Job assignments can be determined in many different ways. Career fire departments typically have job assignments predetermined before response. The tasks or title and the individual personnel on duty in a career fire department usually determine riding positions: those personnel who are assigned to a station or a company, the tasks that will need to be accomplished upon arrival and/or the position on the apparatus where these personnel ride.
Volunteer fire departments, however, often don’t know who will respond to any specific alarm. This creates a challenge for determining who will do what tasks.
Many volunteer fire departments overcome at least part of this challenge with assigned-duty crews, which stand by or stay at the fire station for a given period. This guarantees the number of personnel that will be responding to any alarm in this period. It also allows the chief or company officer to assign people to specific functions or tasks prior to the response.

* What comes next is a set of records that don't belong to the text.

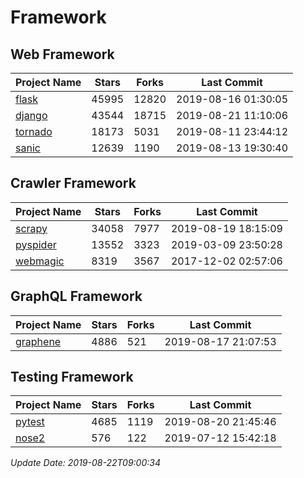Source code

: # Framework

## Web Framework

| Project Name | Stars | Forks | Last Commit |
| ------------ | ----- | ----- | ----------- |
| [flask](https://github.com/pallets/flask) | 45995 | 12820 | 2019-08-16 01:30:05 |
| [django](https://github.com/django/django) | 43544 | 18715 | 2019-08-21 11:10:06 |
| [tornado](https://github.com/tornadoweb/tornado) | 18173 | 5031 | 2019-08-11 23:44:12 |
| [sanic](https://github.com/huge-success/sanic) | 12639 | 1190 | 2019-08-13 19:30:40 |

## Crawler Framework

| Project Name | Stars | Forks | Last Commit |
| ------------ | ----- | ----- | ----------- |
| [scrapy](https://github.com/scrapy/scrapy) | 34058 | 7977 | 2019-08-19 18:15:09 |
| [pyspider](https://github.com/binux/pyspider) | 13552 | 3323 | 2019-03-09 23:50:28 |
| [webmagic](https://github.com/code4craft/webmagic) | 8319 | 3567 | 2017-12-02 02:57:06 |

## GraphQL Framework

| Project Name | Stars | Forks | Last Commit |
| ------------ | ----- | ----- | ----------- |
| [graphene](https://github.com/graphql-python/graphene) | 4886 | 521 | 2019-08-17 21:07:53 |

## Testing Framework

| Project Name | Stars | Forks | Last Commit |
| ------------ | ----- | ----- | ----------- |
| [pytest](https://github.com/pytest-dev/pytest) | 4685 | 1119 | 2019-08-20 21:45:46 |
| [nose2](https://github.com/nose-devs/nose2) | 576 | 122 | 2019-07-12 15:42:18 |

*Update Date: 2019-08-22T09:00:34*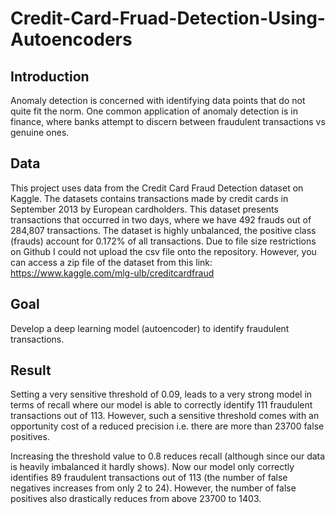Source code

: # Credit-Card-Fruad-Detection-Using-Autoencoders

## Introduction

Anomaly detection is concerned with identifying data points that do not quite fit the norm. One common application of anomaly detection is in finance, where banks attempt to discern between fraudulent transactions vs genuine ones.

## Data  

This project uses data from the Credit Card Fraud Detection dataset on Kaggle. The datasets contains transactions made by credit cards in September 2013 by European cardholders.
This dataset presents transactions that occurred in two days, where we have 492 frauds out of 284,807 transactions. The dataset is highly unbalanced, the positive class (frauds) account for 0.172% of all transactions. Due to file size restrictions on Github I could not upload the csv file onto the repository. However, you can access a zip file of the dataset from this link:
 https://www.kaggle.com/mlg-ulb/creditcardfraud


## Goal

Develop a deep learning model (autoencoder) to identify fraudulent transactions.  

## Result

Setting a very sensitive threshold of 0.09, leads to a very strong model in terms of recall where our model is able to correctly identify 111 fraudulent transactions out of 113. However, such a sensitive threshold comes with an opportunity cost of a reduced precision i.e. there are more than 23700 false positives.

Increasing the threshold value to 0.8 reduces recall (although since our data is heavily imbalanced it hardly shows). Now our model only correctly identifies 89 fraudulent transactions out of 113 (the number of false negatives increases from only 2 to 24). However, the number of false positives also drastically reduces from above 23700 to 1403.

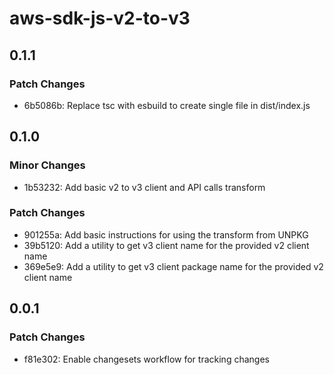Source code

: # aws-sdk-js-v2-to-v3

## 0.1.1

### Patch Changes

- 6b5086b: Replace tsc with esbuild to create single file in dist/index.js

## 0.1.0

### Minor Changes

- 1b53232: Add basic v2 to v3 client and API calls transform

### Patch Changes

- 901255a: Add basic instructions for using the transform from UNPKG
- 39b5120: Add a utility to get v3 client name for the provided v2 client name
- 369e5e9: Add a utility to get v3 client package name for the provided v2 client name

## 0.0.1

### Patch Changes

- f81e302: Enable changesets workflow for tracking changes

Anyone involved in the fire service for more than a few alarms knows the safest and most efficient operations occur when trained, experienced firefighters and officers respond to and perform at an emergency. Although we’re involved in one of the most dangerous occupations on the planet, we can certainly put some more of the odds in our favor with proper planning. Prearranging seating and assignments is one of those things we can control—and it costs almost nothing to implement.

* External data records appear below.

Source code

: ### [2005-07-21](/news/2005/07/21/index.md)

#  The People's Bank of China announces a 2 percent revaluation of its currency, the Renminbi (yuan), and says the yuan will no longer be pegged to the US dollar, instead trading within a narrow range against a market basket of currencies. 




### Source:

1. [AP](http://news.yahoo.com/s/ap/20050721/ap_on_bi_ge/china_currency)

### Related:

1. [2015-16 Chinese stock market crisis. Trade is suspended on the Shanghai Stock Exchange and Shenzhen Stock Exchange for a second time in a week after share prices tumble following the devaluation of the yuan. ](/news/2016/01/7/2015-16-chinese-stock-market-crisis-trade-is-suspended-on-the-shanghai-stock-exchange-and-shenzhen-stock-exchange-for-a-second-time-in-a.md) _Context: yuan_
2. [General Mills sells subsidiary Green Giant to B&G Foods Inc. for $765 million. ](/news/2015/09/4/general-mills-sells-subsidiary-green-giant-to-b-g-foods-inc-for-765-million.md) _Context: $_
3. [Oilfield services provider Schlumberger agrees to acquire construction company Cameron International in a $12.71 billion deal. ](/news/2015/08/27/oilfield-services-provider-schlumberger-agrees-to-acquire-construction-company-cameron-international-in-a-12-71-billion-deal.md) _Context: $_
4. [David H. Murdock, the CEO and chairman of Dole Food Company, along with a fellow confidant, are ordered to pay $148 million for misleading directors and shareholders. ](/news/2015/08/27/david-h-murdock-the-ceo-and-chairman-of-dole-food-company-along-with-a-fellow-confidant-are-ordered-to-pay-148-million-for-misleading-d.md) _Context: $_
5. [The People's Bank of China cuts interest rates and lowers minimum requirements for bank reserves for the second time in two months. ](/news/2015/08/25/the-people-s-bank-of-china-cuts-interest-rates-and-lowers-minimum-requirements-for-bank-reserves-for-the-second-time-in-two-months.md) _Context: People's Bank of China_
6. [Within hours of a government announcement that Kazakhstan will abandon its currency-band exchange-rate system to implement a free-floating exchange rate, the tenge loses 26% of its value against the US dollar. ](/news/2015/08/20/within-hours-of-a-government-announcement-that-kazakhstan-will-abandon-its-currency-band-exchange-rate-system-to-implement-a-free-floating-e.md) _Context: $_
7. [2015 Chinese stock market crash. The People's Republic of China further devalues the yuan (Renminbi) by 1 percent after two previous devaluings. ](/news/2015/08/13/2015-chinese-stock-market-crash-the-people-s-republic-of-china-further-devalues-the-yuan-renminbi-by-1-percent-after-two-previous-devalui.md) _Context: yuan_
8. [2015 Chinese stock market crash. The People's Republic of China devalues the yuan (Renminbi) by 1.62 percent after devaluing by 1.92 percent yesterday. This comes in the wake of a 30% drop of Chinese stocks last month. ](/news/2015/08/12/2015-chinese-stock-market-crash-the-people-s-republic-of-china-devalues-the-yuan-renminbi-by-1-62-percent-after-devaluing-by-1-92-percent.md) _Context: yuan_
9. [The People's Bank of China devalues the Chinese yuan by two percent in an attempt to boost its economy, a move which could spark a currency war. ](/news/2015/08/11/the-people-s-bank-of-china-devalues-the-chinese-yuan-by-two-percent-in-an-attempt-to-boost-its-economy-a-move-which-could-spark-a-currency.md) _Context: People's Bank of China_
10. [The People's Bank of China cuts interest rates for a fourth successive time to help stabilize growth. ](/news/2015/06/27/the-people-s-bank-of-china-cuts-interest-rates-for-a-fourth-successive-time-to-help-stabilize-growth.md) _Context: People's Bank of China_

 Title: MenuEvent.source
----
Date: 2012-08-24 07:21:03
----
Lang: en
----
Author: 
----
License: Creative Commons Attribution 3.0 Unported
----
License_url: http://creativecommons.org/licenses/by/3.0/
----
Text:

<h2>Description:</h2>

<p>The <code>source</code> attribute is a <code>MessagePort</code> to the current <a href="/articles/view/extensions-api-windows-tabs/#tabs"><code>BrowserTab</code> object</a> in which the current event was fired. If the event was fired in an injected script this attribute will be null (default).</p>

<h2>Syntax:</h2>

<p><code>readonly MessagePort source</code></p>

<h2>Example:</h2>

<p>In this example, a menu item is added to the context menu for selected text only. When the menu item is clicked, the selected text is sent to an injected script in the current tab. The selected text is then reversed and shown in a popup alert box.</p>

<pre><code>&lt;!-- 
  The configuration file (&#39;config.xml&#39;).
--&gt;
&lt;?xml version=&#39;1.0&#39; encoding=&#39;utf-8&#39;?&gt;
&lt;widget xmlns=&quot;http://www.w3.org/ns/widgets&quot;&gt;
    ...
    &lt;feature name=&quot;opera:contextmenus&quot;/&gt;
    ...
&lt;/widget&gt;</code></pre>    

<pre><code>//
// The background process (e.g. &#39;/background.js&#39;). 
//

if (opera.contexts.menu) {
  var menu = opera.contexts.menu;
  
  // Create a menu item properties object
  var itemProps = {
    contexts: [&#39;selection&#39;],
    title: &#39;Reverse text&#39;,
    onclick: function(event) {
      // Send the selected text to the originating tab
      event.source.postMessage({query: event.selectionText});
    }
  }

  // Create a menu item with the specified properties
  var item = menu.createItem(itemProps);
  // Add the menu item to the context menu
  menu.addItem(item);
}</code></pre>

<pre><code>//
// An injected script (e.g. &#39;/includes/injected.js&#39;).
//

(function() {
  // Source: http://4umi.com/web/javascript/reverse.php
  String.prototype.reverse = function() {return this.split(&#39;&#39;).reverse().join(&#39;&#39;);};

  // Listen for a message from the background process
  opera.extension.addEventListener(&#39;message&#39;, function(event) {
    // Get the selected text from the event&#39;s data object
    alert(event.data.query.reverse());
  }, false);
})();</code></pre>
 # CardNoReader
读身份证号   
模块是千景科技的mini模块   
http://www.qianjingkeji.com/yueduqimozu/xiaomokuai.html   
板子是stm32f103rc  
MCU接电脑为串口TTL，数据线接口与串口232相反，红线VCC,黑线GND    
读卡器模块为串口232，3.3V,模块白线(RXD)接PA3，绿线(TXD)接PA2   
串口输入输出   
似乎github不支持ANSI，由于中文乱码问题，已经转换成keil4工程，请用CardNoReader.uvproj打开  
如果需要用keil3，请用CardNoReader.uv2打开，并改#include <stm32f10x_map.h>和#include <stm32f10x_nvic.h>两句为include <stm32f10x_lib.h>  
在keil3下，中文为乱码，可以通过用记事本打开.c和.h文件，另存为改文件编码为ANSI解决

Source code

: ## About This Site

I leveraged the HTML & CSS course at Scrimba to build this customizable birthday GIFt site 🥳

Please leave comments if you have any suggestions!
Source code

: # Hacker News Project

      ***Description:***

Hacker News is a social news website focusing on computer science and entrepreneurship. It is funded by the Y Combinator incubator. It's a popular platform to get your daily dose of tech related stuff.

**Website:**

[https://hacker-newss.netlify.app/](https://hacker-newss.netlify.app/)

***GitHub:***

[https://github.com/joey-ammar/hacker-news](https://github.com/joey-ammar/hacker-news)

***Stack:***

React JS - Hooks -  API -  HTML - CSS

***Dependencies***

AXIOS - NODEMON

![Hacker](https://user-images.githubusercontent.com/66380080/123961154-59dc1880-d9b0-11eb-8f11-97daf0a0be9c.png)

Assigned seating on fire apparatus simply determines what actions a firefighter will likely perform on the fireground. Obviously, there has to be some flexibility in the assignments. But if a person is riding on an engine as the “supply line” person, they know there’s a likelihood that they’ll be getting off of the apparatus to lay a supply line. Firefighters assigned as the “attack crew” have a pretty good chance of stretching the first preconnect into a building fire.
Because fire apparatus seating differs by manufacturer, cab style and department preference, and because all fire departments, alarms and regions are slightly different, these assignments or titles may—and should—vary across the fire service.
Before You Begin
Assigned riding positions can be accomplished many ways. Most fire departments that employ this method usually look at their typical responses for a given period of time, say 3 to 5 years. By reviewing fire reports for such a period, they are able to assess what types of alarms they typically respond to, what tasks were performed and what positions or assignments might accomplish these tasks in the most safe and efficient manner.
For example, every rural firefighter expects to respond to a structure fire at which water will be applied. But have you taken the time to determine how many structure fires you actually responded to in a 1-year period? How about a 5-year period? What types of structures did the responses involve and what challenges did they pose? What hoselays and attack procedures were employed? Were there more motor vehicle accidents and vehicle fires than structure fires? Would this justify modifying assignments on your apparatus?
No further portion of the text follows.